Consider this: Any time you'd be able to contact your webserver or whatever you're cataloging these IDs with, the user is going to have to have some form of network card available.
Oh, and you might be able to use CPU serial number of the customer's computer supports it.
I think there no really easy and unique method so far discovered here.
GetVolumeInformation retrieves not even close to unique ID.....
To use any hardware serial is problematic because manufactures are not committed to supported it always and especially to keep it globally unique
GetCurrentHwProfile retrieves GUID but it's value affected by minor! hardware changes...
Using Product Key ... will bring U to deal with the stolen software - there lot of pirate installations over the globe.
Creation of own GUID and preserving it under registry (in any place) will not prevent duplication by cloning of image ....
etc...
From my perspective of view the best way is combine:
Volume ID + MAC's list + Machine SID + Machine Name. And obviously manage license policy on the server side ;0)
Regards
Mickel.
If you want something a bit harder to spoof than whatever the machine itself can tell you, you'll probably need to provide a USB dongle dedicated for this purpose (not just a flash drive).
For a pretty brain dead test I am using the ProductID code of the OS and the computer name - both extracted from the registry. Not really secure, but its all pretend security anyway.
edit
To answer John's question about what keys I am reading:
SOFTWARE\Microsoft\Windows NT\CurrentVersion\ProductID
SYSTEM\CurrentControlset\Control\ComputerName\ComputerName\ComputerName
How about using the serial number of the harddisk where windows is installed?
The function GetVolumeInformation() will give you such serial number.
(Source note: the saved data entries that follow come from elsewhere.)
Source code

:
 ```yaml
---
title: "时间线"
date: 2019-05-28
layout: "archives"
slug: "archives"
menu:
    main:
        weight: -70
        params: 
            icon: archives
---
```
To access the ID assigned by the harddisk vendor instead of the ID assigned by Windows, you can use the Win32_PhysicalMedia Class.
To determine the drive where windows is installed, you could expand the variable %windir" by using the function ExpandEnvironmentStrings()
Another option, if your architecture allows, is to use UuidCreate() to generate a random GUID at installation time and save it permanently in the registry. This GUID can then be used as the ID as long as the registry remains. A new registry database is generally considered as a new installation.
A third option is to have a well-known server assigning the IDs. Upon starting up, the software could look up for the ID in the registry and if not found, would contact the server and supply it with its MAC address, hostname, harddisk serial number, Machine SID and any number of indentifyable information (keys).
The server then determines if the client is already registered or not based on the information given. The server could have a relaxed policy and for example only require most of the keys for a match, so that the mechanism would work even in the event of a complete wipe out of the registry and if part (but not all) of the hardware was replaced.
How about using the serial number of a CPU. I remember Microsoft used to provide an api for this that would run the necessary assembler code and give you back all sorts of info about the CPU including serial number. Not sure if it'd work with AMD chips or not, I think it was intel specific.
Surely CPU Id is secure and static enough!!